Ein russisches Gesetz verbietet es wegen „schwerer und sehr schwerer“Vergehen verurteilten Straftätern, während der Verbüßung ihrer Haft und in den ersten zehn Jahren danach für öffentliche Ämter zu kandidieren. Und laut Panfilowa ist Nawalny bis 2028 aus dem politischen Leben verbannt – obwohl das Europäische Menschenrechtsgericht das Urteil 2016 für „willkürlich“erklärte hatte und das russische Oberste Gericht es daraufhin aufgehoben hat. Aber dann wurde der Skandalprozess einfach wiederholt und Nawalny erneut zu fünf Jahren auf Bewährung verurteilt.

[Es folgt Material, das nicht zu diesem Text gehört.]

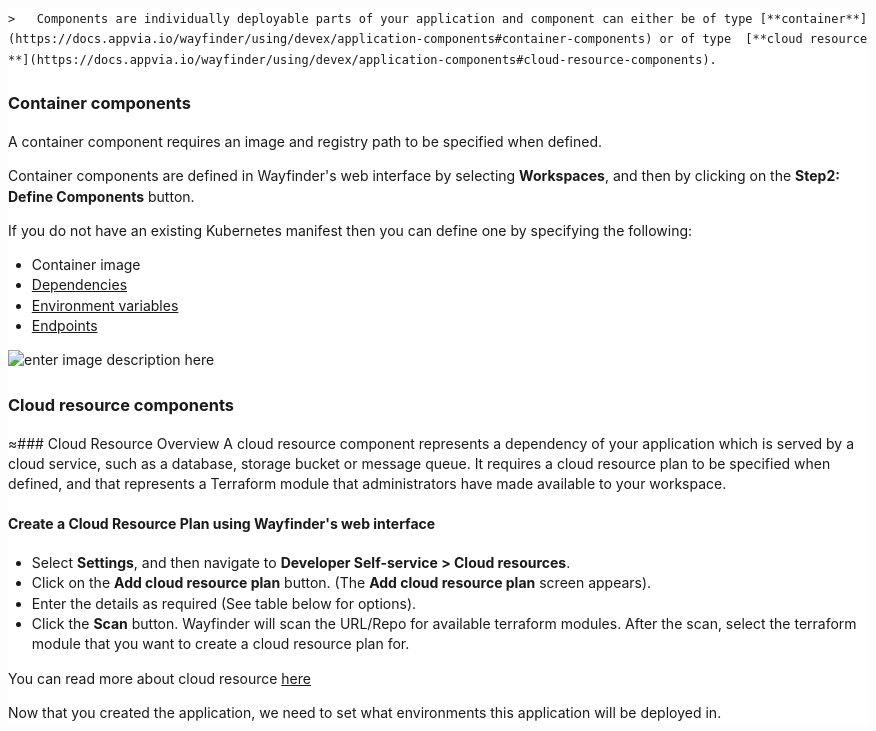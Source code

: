 	>   Components are individually deployable parts of your application and component can either be of type [**container**](https://docs.appvia.io/wayfinder/using/devex/application-components#container-components) or of type  [**cloud resource**](https://docs.appvia.io/wayfinder/using/devex/application-components#cloud-resource-components).

### **Container components**[​](https://docs.appvia.io/wayfinder/using/devex/application-components#container-components "Direct link to heading")

A container component requires an image and registry path to be specified when defined.

Container components are defined in Wayfinder's web interface by selecting  **Workspaces**, and then by clicking on the  **Step2: Define Components** button.

If you do not have an existing Kubernetes manifest then you can define one by specifying the following:

-   Container image
-   [Dependencies](https://docs.appvia.io/wayfinder/using/devex/application-components#dependencies)
-   [Environment variables](https://docs.appvia.io/wayfinder/using/devex/application-components#environment-variables)
-   [Endpoints](https://docs.appvia.io/wayfinder/using/devex/application-components#endpoints)


![enter image description here](https://docs.appvia.io/img/wayfinder/wf-self-service-container-component.png)

### **Cloud resource components**

≈### Cloud Resource Overview[​](https://docs.appvia.io/wayfinder/using/devex/application-components#overview-1 "Direct link to Overview")
A cloud resource component represents a dependency of your application which is served by a cloud service, such as a database, storage bucket or message queue. It requires a cloud resource plan to be specified when defined, and that represents a Terraform module that administrators have made available to your workspace.

#### Create a Cloud Resource Plan using Wayfinder's web interface[​](https://docs.appvia.io/wayfinder/settings/self-service/cloud-resource-plans#create-a-cloud-resource-plan-using-wayfinders-web-interface "Direct link to Create a Cloud Resource Plan using Wayfinder's web interface")

-   Select  **Settings**, and then navigate to  **Developer Self-service > Cloud resources**.
-   Click on the  **Add cloud resource plan**  button. (The  **Add cloud resource plan**  screen appears).
-   Enter the details as required (See table below for options).
-   Click the  **Scan**  button. Wayfinder will scan the URL/Repo for available terraform modules. After the scan, select the terraform module that you want to create a cloud resource plan for.
  
You can read more about cloud resource [here](https://docs.appvia.io/wayfinder/settings/self-service/cloud-resource-plans#create-a-cloud-resource-plan-using-wayfinders-web-interface) 

   
Now that you created the application, we need to set what environments this application will be deployed in.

Eine juristische Fragwürdigkeit, deren politischen Zweck allerdings kaum jemand infrage stellt. „Das ist ein technisches Mittel, um einen politischen Gegner kaltzustellen“, sagt der Petersburger Politologe Dmitri Trawin im SN-Gespräch. „Und Nawalny ist der stärkste innenpolitische Gegner des Kremls.“
Experten rechnen damit, dass Nawalny, der 2013 bei der Bürgermeisterwahl in Moskau mit mehr als 27 Prozent der Stimmen überrascht hat, landesweit 15 Prozent erreichen könnte. Der Offizierssohn, Jurist, Korruptionsbekämpfer und Blogger gilt als aggressiver Straßenpolitiker, der seine Anhänger im Fall eines fragwürdigen Wahlergebnisses auch zu nicht genehmigten Protesten aufrufen dürfte.
Nawalny „verkörpert gleich mehrere Drohungen für das Regime“, kommentiert Konstantin Remtschukow, Chefredakteur der „Nesawissimaja Gaseta“. Und das flächendeckend. Seit mehreren Monaten veranstaltet Nawalny Wahlkundgebungen in ganz Russland. Er hat in 84 Regionalhauptstädten Stäbe eröffnet und Zehntausende Freiwillige mobilisiert, oft Jugendliche.
Selbst Kremlchef Wladimir Putin vermeidet es, Nawalnys Namen auszusprechen; er redet stattdessen von „Personal, das über unsere Plätze läuft und die Lage destabilisiert“.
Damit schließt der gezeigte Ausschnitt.